The BWG has developed a methodology to identify and prioritize projects that may benefit from private sector acceleration. Strategic Infrastructure in Africa: A business approach to project acceleration, a report released today by the World Economic Forum in collaboration of the Boston Consulting Group, introduces this methodology and gives an overview of potential new ways to finance infrastructure project acceleration. The report offers a private-sector perspective for project assessment and can serve as a guide for public officials seeking to attract private investors.
A Worldwide Issue
The infrastructure investment gap is not just an African challenge. While many governments do not have the financial resources to develop the required infrastructure assets, institutional investors are seeking attractive, long-term investment opportunities. In such an environment, public-private partnerships (PPPs) can boost infrastructure. Despite this seeming fit of demand for and supply of private capital, too few projects get off the ground.

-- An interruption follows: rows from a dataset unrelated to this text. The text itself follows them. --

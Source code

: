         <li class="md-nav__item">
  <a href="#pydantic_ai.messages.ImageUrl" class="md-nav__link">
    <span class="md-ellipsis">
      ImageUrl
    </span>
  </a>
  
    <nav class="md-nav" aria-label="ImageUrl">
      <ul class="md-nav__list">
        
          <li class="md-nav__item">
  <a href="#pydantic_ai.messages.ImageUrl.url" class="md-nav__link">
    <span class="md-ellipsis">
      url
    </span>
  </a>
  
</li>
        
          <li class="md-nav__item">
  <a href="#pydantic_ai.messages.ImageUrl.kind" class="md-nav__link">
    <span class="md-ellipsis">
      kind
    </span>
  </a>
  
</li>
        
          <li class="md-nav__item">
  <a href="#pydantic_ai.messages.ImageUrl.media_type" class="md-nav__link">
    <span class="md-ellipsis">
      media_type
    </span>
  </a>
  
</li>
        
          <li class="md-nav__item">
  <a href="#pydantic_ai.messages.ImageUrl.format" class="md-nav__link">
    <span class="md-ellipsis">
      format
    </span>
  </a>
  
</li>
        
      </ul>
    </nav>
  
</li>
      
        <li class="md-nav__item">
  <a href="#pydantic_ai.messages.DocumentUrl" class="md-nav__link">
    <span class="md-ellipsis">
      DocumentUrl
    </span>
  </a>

Strategic Infrastructure: Steps to Prepare and Accelerate Public-Private Partnerships, a report released today by the World Economic Forum in collaboration with the Boston Consulting Group, outlines government best practices for overcoming the various challenges of the PPP delivery model and for closing the preparation gap. Citing case studies of past PPPs, it details the complex preliminary actions that the organizers of a PPP must undertake. Four best-practice areas come under scrutiny: managing the project-preparation process; conducting a feasibility study; structuring the contract; and enhancing the enabling environment.

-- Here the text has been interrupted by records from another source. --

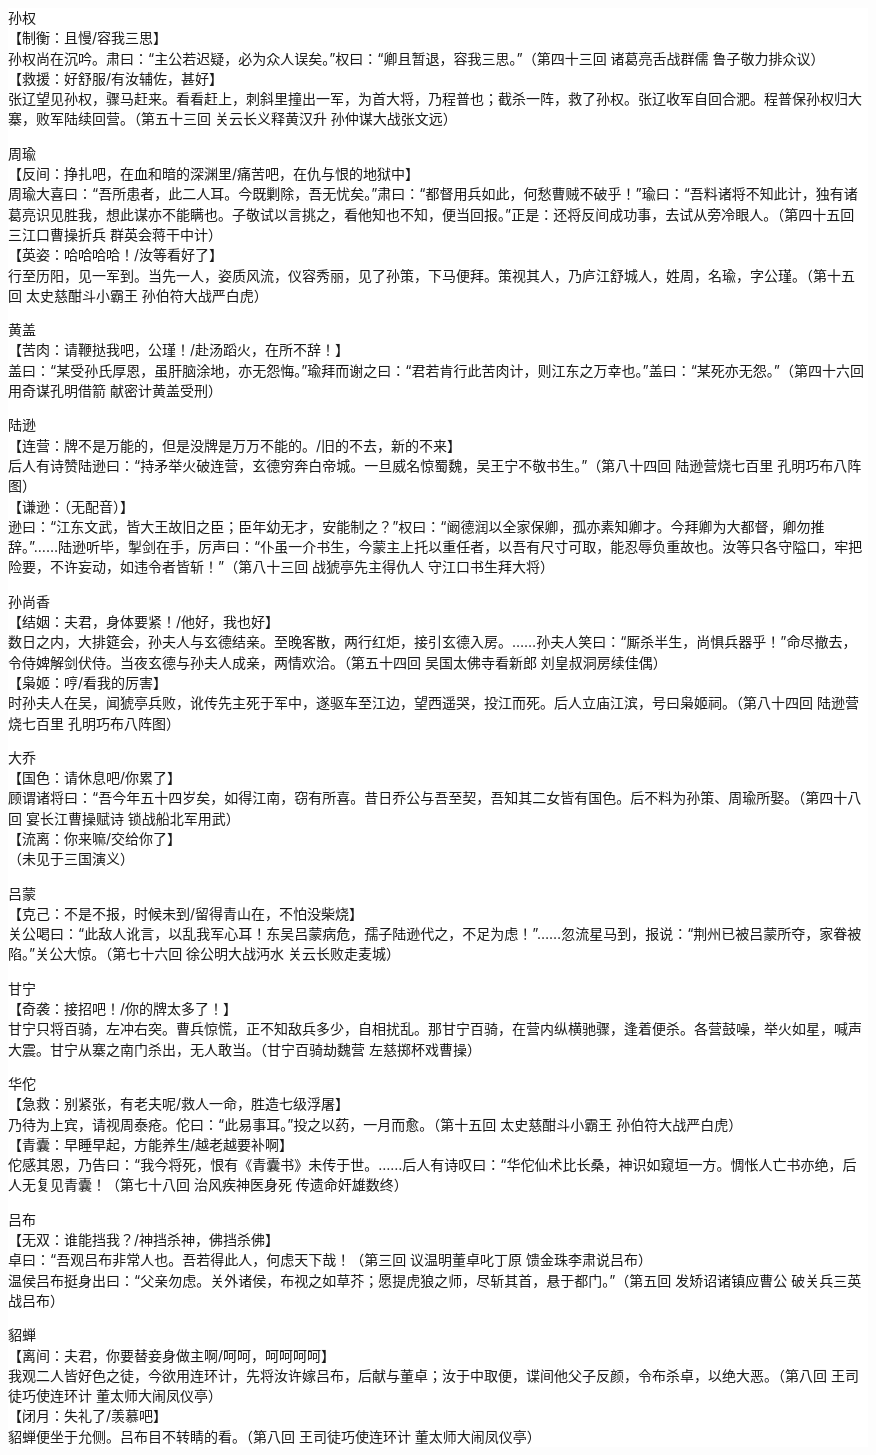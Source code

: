 孙权  
【制衡：且慢/容我三思】  
孙权尚在沉吟。肃曰：“主公若迟疑，必为众人误矣。”权曰：“卿且暂退，容我三思。”（第四十三回 诸葛亮舌战群儒 鲁子敬力排众议）  
【救援：好舒服/有汝辅佐，甚好】  
张辽望见孙权，骤马赶来。看看赶上，刺斜里撞出一军，为首大将，乃程普也；截杀一阵，救了孙权。张辽收军自回合淝。程普保孙权归大寨，败军陆续回营。（第五十三回 关云长义释黄汉升 孙仲谋大战张文远）  
   
周瑜  
【反间：挣扎吧，在血和暗的深渊里/痛苦吧，在仇与恨的地狱中】  
周瑜大喜曰：“吾所患者，此二人耳。今既剿除，吾无忧矣。”肃曰：“都督用兵如此，何愁曹贼不破乎！”瑜曰：“吾料诸将不知此计，独有诸葛亮识见胜我，想此谋亦不能瞒也。子敬试以言挑之，看他知也不知，便当回报。”正是：还将反间成功事，去试从旁冷眼人。（第四十五回 三江口曹操折兵 群英会蒋干中计）  
【英姿：哈哈哈哈！/汝等看好了】  
行至历阳，见一军到。当先一人，姿质风流，仪容秀丽，见了孙策，下马便拜。策视其人，乃庐江舒城人，姓周，名瑜，字公瑾。（第十五回 太史慈酣斗小霸王 孙伯符大战严白虎）  
   
黄盖  
【苦肉：请鞭挞我吧，公瑾！/赴汤蹈火，在所不辞！】  
盖曰：“某受孙氏厚恩，虽肝脑涂地，亦无怨悔。”瑜拜而谢之曰：“君若肯行此苦肉计，则江东之万幸也。”盖曰：“某死亦无怨。”（第四十六回 用奇谋孔明借箭 献密计黄盖受刑）  
   
陆逊  
【连营：牌不是万能的，但是没牌是万万不能的。/旧的不去，新的不来】  
后人有诗赞陆逊曰：“持矛举火破连营，玄德穷奔白帝城。一旦威名惊蜀魏，吴王宁不敬书生。”（第八十四回 陆逊营烧七百里 孔明巧布八阵图）  
【谦逊：（无配音）】  
逊曰：“江东文武，皆大王故旧之臣；臣年幼无才，安能制之？”权曰：“阚德润以全家保卿，孤亦素知卿才。今拜卿为大都督，卿勿推辞。”……陆逊听毕，掣剑在手，厉声曰：“仆虽一介书生，今蒙主上托以重任者，以吾有尺寸可取，能忍辱负重故也。汝等只各守隘口，牢把险要，不许妄动，如违令者皆斩！”（第八十三回 战猇亭先主得仇人 守江口书生拜大将）  
   
孙尚香  
【结姻：夫君，身体要紧！/他好，我也好】  
数日之内，大排筵会，孙夫人与玄德结亲。至晚客散，两行红炬，接引玄德入房。……孙夫人笑曰：“厮杀半生，尚惧兵器乎！”命尽撤去，令侍婢解剑伏侍。当夜玄德与孙夫人成亲，两情欢洽。（第五十四回 吴国太佛寺看新郎 刘皇叔洞房续佳偶）  
【枭姬：哼/看我的厉害】  
时孙夫人在吴，闻猇亭兵败，讹传先主死于军中，遂驱车至江边，望西遥哭，投江而死。后人立庙江滨，号曰枭姬祠。（第八十四回 陆逊营烧七百里 孔明巧布八阵图）  
   
大乔  
【国色：请休息吧/你累了】  
顾谓诸将曰：“吾今年五十四岁矣，如得江南，窃有所喜。昔日乔公与吾至契，吾知其二女皆有国色。后不料为孙策、周瑜所娶。（第四十八回 宴长江曹操赋诗 锁战船北军用武）  
【流离：你来嘛/交给你了】  
（未见于三国演义）  
   
吕蒙  
【克己：不是不报，时候未到/留得青山在，不怕没柴烧】  
关公喝曰：“此敌人讹言，以乱我军心耳！东吴吕蒙病危，孺子陆逊代之，不足为虑！”……忽流星马到，报说：“荆州已被吕蒙所夺，家眷被陷。”关公大惊。（第七十六回 徐公明大战沔水 关云长败走麦城）  
   
甘宁  
【奇袭：接招吧！/你的牌太多了！】  
甘宁只将百骑，左冲右突。曹兵惊慌，正不知敌兵多少，自相扰乱。那甘宁百骑，在营内纵横驰骤，逢着便杀。各营鼓噪，举火如星，喊声大震。甘宁从寨之南门杀出，无人敢当。（甘宁百骑劫魏营 左慈掷杯戏曹操）  
   
华佗  
【急救：别紧张，有老夫呢/救人一命，胜造七级浮屠】  
乃待为上宾，请视周泰疮。佗曰：“此易事耳。”投之以药，一月而愈。（第十五回 太史慈酣斗小霸王 孙伯符大战严白虎）  
【青囊：早睡早起，方能养生/越老越要补啊】  
佗感其恩，乃告曰：“我今将死，恨有《青囊书》未传于世。……后人有诗叹曰：“华佗仙术比长桑，神识如窥垣一方。惆怅人亡书亦绝，后人无复见青囊！（第七十八回 治风疾神医身死 传遗命奸雄数终）  
   
吕布  
【无双：谁能挡我？/神挡杀神，佛挡杀佛】  
卓曰：“吾观吕布非常人也。吾若得此人，何虑天下哉！（第三回  议温明董卓叱丁原  馈金珠李肃说吕布）  
温侯吕布挺身出曰：“父亲勿虑。关外诸侯，布视之如草芥；愿提虎狼之师，尽斩其首，悬于都门。”（第五回  发矫诏诸镇应曹公  破关兵三英战吕布）  
   
貂蝉  
【离间：夫君，你要替妾身做主啊/呵呵，呵呵呵呵】  
我观二人皆好色之徒，今欲用连环计，先将汝许嫁吕布，后献与董卓；汝于中取便，谍间他父子反颜，令布杀卓，以绝大恶。（第八回 王司徒巧使连环计 董太师大闹凤仪亭）  
【闭月：失礼了/羡慕吧】  
貂蝉便坐于允侧。吕布目不转睛的看。（第八回 王司徒巧使连环计 董太师大闹凤仪亭）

Hamish Tyrwhitt, Chief Executive Officer, Leighton Holdings, Australia, and Chair of the Forum’s Strategic Infrastructure Steering Committee, emphasized that to “prepare bankable PPPs, robust project planning with clearly stated objectives, strategy and risks is essential.” Any government may use the framework presented in this report as guidance for PPP preparation and to accelerate infrastructure development for the benefit of society.
Rashad R. Kaldany, Vice-President and Chief Operating Officer, International Finance Corporation (IFC), Washington DC, and a Member of the Forum’s Strategic Infrastructure Advisory Committee, commented that the report “will be valuable in infrastructure projects in any given country … It can bring significant results in terms of economic growth in a socially and environmentally sustainable way.”

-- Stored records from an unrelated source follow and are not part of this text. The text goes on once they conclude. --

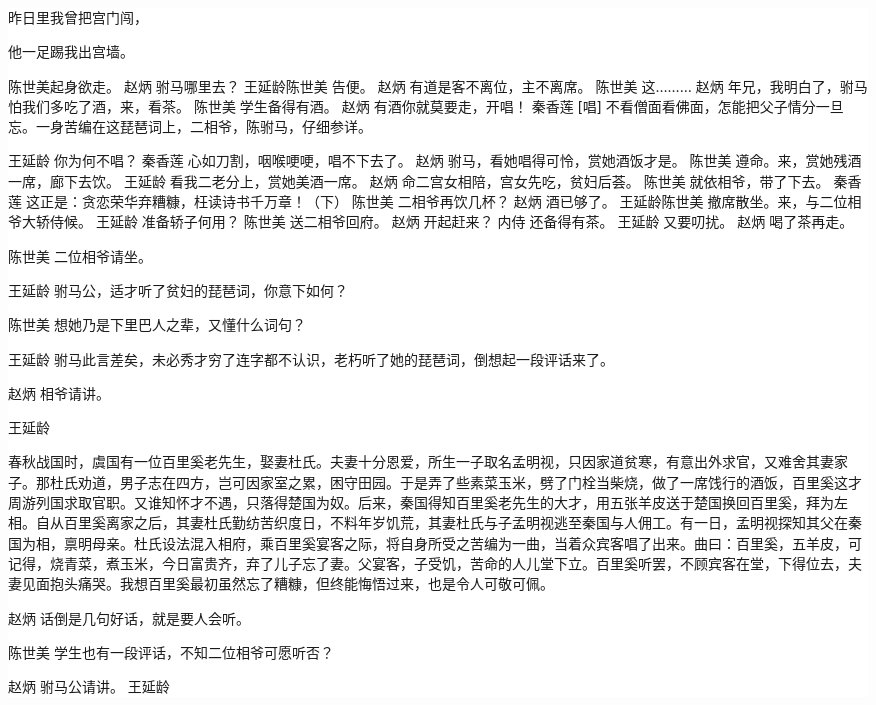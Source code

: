昨日里我曾把宫门闯，

他一足踢我出宫墙。

陈世美起身欲走。
赵炳 驸马哪里去？
王延龄陈世美 告便。
赵炳 有道是客不离位，主不离席。
陈世美 这………
赵炳 年兄，我明白了，驸马怕我们多吃了酒，来，看茶。
陈世美 学生备得有酒。
赵炳 有酒你就莫要走，开唱！
秦香莲 [唱] 不看僧面看佛面，怎能把父子情分一旦忘。一身苦编在这琵琶词上，二相爷，陈驸马，仔细参详。

王延龄 你为何不唱？
秦香莲 心如刀割，咽喉哽哽，唱不下去了。
赵炳 驸马，看她唱得可怜，赏她酒饭才是。
陈世美 遵命。来，赏她残酒一席，廊下去饮。
王延龄 看我二老分上，赏她美酒一席。
赵炳 命二宫女相陪，宫女先吃，贫妇后荟。
陈世美 就依相爷，带了下去。
秦香莲 这正是：贪恋荣华弃糟糠，枉读诗书千万章！（下）
陈世美 二相爷再饮几杯？
赵炳 酒已够了。
王延龄陈世美 撤席散坐。来，与二位相爷大轿侍候。
王延龄 准备轿子何用？
陈世美 送二相爷回府。
赵炳 开起赶来？
内侍 还备得有茶。
王延龄 又要叨扰。
赵炳 喝了茶再走。

陈世美 二位相爷请坐。

王延龄 驸马公，适才听了贫妇的琵琶词，你意下如何？

陈世美 想她乃是下里巴人之辈，又懂什么词句？

王延龄 驸马此言差矣，未必秀才穷了连字都不认识，老朽听了她的琵琶词，倒想起一段评话来了。

赵炳 相爷请讲。

王延龄

春秋战国时，虞国有一位百里奚老先生，娶妻杜氏。夫妻十分恩爱，所生一子取名孟明视，只因家道贫寒，有意出外求官，又难舍其妻家子。那杜氏劝道，男子志在四方，岂可因家室之累，困守田园。于是弄了些素菜玉米，劈了门栓当柴烧，做了一席饯行的酒饭，百里奚这才周游列国求取官职。又谁知怀才不遇，只落得楚国为奴。后来，秦国得知百里奚老先生的大才，用五张羊皮送于楚国换回百里奚，拜为左相。自从百里奚离家之后，其妻杜氏勤纺苦织度日，不料年岁饥荒，其妻杜氏与子孟明视逃至秦国与人佣工。有一日，孟明视探知其父在秦国为相，禀明母亲。杜氏设法混入相府，乘百里奚宴客之际，将自身所受之苦编为一曲，当着众宾客唱了出来。曲曰：百里奚，五羊皮，可记得，烧青菜，煮玉米，今日富贵齐，弃了儿子忘了妻。父宴客，子受饥，苦命的人儿堂下立。百里奚听罢，不顾宾客在堂，下得位去，夫妻见面抱头痛哭。我想百里奚最初虽然忘了糟糠，但终能悔悟过来，也是令人可敬可佩。

赵炳 话倒是几句好话，就是要人会听。

陈世美 学生也有一段评话，不知二位相爷可愿听否？

赵炳 驸马公请讲。
王延龄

With the support of the Government of South Africa, the World Economic Forum on Africa is being held in Cape Town, South Africa, from 8 to 10 May. Over 1,000 participants from 80 countries are taking part. Under the theme Delivering on Africa’s Promise, the meeting’s agenda will integrate three pillars: Accelerating Economic Diversification; Boosting Strategic Infrastructure; and Unlocking Africa’s Talent.
The Co-Chairs of the World Economic Forum on Africa are Frans van Houten, Chief Executive Officer and Chairman of the Board of Management and the Executive Committee, Royal Philips Electronics, Netherland; Mo Ibrahim, Chairman, Mo Ibrahim Foundation, United Kingdom; Mustafa Vehbi Koç, Chairman of the Board, Koç Holding, Turkey; Frannie Léautier, Executive Secretary, The African Capacity Building Foundation, Zimbabwe and Arif M. Naqvi, Founder and Group Chief Executive, Abraaj Group, United Arab Emirates.